● RECORDS PROVIDED
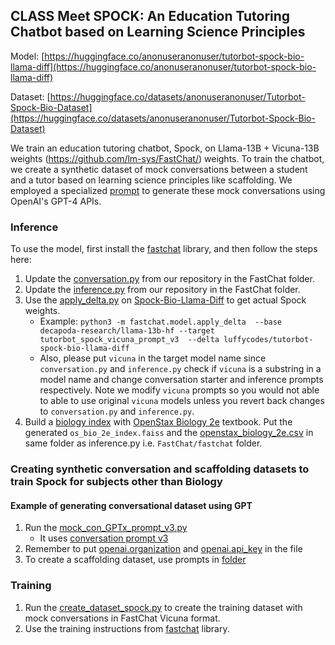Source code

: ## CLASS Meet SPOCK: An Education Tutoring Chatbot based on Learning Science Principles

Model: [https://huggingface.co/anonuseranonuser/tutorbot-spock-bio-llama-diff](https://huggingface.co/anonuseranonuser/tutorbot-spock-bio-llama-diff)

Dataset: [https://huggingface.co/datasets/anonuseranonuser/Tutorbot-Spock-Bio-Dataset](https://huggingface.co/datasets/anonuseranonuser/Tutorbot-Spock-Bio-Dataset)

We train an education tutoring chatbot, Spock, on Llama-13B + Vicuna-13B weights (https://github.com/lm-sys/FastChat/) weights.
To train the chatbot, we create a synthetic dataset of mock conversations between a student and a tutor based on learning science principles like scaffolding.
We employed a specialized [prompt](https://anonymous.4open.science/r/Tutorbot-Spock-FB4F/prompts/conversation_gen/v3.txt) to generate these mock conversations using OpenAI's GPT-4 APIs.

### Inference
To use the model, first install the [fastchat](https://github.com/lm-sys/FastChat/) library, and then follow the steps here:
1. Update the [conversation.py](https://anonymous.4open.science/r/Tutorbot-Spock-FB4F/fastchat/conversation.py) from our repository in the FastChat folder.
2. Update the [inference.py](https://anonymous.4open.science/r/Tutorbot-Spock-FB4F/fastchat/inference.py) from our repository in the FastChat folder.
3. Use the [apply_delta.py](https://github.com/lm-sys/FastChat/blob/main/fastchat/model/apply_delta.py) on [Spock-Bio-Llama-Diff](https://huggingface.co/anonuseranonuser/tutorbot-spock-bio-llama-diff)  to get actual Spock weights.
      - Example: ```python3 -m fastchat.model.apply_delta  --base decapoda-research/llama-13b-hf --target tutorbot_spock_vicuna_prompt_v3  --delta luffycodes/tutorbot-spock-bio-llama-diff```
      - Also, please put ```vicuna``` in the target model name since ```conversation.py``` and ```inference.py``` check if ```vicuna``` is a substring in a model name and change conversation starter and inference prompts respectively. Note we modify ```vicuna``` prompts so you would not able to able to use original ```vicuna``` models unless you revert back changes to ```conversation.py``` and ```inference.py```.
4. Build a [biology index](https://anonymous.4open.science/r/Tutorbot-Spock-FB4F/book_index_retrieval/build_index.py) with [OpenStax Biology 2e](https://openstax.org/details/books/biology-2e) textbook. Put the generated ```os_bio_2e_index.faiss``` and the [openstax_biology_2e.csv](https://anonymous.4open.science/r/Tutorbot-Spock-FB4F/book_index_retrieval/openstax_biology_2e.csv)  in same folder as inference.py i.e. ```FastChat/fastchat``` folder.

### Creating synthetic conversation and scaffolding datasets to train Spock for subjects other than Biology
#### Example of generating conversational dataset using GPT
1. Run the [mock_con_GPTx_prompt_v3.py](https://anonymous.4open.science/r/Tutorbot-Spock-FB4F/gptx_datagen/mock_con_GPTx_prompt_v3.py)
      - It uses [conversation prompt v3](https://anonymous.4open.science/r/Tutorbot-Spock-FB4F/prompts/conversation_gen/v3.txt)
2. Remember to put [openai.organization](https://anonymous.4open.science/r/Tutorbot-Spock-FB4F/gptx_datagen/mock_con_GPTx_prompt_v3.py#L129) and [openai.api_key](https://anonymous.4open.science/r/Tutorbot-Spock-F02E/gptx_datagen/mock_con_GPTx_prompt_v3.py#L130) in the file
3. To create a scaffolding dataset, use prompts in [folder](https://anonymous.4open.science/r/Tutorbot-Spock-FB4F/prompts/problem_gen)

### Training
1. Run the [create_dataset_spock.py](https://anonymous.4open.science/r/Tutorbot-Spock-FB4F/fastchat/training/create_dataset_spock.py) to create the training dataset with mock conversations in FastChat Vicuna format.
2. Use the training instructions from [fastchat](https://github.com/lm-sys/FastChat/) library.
==
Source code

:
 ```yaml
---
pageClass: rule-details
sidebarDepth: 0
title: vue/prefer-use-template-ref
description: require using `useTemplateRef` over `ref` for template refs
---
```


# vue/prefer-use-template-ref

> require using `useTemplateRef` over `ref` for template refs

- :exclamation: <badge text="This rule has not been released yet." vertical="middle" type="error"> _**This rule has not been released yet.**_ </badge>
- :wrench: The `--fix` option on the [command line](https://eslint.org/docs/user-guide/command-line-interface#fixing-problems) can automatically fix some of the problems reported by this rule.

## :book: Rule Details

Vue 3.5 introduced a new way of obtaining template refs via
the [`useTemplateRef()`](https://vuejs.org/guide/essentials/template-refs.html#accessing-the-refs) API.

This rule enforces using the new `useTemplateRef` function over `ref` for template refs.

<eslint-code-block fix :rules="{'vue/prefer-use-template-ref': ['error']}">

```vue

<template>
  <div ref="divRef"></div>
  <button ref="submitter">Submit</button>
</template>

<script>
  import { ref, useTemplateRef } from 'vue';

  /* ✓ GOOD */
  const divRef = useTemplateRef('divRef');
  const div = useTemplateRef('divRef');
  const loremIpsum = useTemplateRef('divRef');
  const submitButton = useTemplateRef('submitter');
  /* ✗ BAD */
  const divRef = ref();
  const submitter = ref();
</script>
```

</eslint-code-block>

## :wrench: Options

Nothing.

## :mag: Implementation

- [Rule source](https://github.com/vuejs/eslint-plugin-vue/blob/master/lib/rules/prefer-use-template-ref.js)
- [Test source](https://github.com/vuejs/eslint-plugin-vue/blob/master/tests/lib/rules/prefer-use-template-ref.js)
...
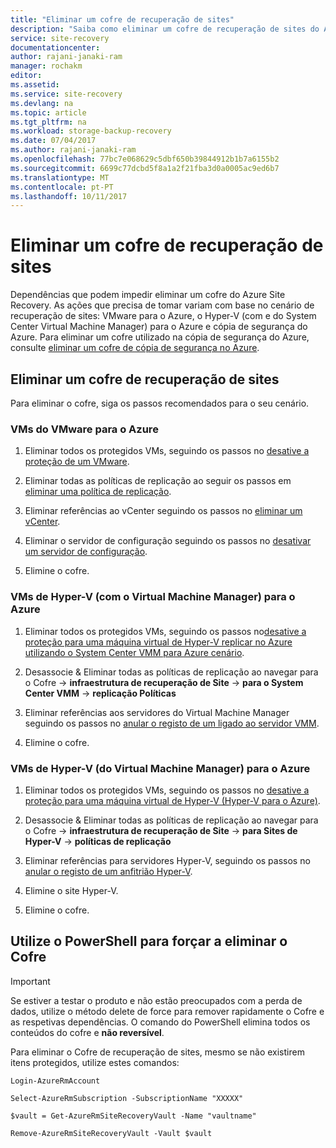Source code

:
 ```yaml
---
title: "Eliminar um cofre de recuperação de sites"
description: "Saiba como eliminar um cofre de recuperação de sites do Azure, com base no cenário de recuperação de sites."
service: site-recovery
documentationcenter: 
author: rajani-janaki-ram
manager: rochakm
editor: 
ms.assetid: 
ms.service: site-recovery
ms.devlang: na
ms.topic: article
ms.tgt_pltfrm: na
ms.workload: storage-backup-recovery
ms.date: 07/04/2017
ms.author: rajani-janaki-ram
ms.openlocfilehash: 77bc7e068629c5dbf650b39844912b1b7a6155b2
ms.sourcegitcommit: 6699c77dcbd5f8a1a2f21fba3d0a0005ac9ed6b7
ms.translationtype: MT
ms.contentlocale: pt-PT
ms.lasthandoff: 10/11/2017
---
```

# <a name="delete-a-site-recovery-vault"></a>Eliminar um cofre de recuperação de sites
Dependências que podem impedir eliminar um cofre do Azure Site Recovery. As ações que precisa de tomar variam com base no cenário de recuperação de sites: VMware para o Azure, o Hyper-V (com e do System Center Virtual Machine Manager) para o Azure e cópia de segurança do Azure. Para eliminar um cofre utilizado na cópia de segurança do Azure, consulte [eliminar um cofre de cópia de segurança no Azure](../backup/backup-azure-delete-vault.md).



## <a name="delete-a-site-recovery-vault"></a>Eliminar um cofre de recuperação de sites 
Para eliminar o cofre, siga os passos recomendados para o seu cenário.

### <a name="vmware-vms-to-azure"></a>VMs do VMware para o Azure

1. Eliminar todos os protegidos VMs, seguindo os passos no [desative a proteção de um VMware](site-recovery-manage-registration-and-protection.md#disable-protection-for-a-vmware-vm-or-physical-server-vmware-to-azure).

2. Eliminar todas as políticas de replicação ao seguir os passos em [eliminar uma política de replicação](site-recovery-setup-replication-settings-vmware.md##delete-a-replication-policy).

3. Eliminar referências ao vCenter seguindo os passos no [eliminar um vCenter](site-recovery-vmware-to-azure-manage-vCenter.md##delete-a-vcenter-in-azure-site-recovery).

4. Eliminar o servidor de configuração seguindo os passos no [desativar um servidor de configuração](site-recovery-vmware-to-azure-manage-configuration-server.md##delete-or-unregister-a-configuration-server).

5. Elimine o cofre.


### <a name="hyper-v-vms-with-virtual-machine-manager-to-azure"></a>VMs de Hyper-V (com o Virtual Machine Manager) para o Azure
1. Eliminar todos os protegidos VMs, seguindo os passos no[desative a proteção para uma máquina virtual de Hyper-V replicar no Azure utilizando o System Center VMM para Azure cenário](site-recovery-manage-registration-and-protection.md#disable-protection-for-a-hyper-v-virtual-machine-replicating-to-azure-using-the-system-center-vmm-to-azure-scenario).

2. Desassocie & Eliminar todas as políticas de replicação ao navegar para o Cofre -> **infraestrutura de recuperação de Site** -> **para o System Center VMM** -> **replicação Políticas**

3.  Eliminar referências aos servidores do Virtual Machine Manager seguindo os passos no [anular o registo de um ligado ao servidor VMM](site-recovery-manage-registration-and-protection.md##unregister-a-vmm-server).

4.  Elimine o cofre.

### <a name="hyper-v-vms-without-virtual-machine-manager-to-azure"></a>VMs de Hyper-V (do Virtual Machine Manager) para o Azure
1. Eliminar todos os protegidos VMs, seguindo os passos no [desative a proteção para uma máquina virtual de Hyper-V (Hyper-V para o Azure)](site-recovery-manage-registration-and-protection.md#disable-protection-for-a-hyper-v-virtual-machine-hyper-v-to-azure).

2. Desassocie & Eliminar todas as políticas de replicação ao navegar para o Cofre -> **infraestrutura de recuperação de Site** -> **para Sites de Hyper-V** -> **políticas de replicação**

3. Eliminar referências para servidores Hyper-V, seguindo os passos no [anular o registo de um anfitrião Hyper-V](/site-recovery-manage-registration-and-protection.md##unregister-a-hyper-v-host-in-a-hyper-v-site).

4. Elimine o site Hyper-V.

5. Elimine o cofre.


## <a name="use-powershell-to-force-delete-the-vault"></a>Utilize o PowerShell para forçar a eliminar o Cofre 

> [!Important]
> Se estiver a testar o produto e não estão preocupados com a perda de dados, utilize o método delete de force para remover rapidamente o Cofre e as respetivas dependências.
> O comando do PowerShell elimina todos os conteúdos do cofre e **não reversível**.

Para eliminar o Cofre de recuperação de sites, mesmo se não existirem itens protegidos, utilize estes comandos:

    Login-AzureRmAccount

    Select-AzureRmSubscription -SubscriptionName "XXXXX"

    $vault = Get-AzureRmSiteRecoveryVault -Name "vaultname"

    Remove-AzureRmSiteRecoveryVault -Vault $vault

● GOAL OF THE EXERCISE
Copy each line of the entries that includes the word "guide".

● ANSWER FOR THIS EXERCISE
- :wrench: The `--fix` option on the [command line](https://eslint.org/docs/user-guide/command-line-interface#fixing-problems) can automatically fix some of the problems reported by this rule.
the [`useTemplateRef()`](https://vuejs.org/guide/essentials/template-refs.html#accessing-the-refs) API.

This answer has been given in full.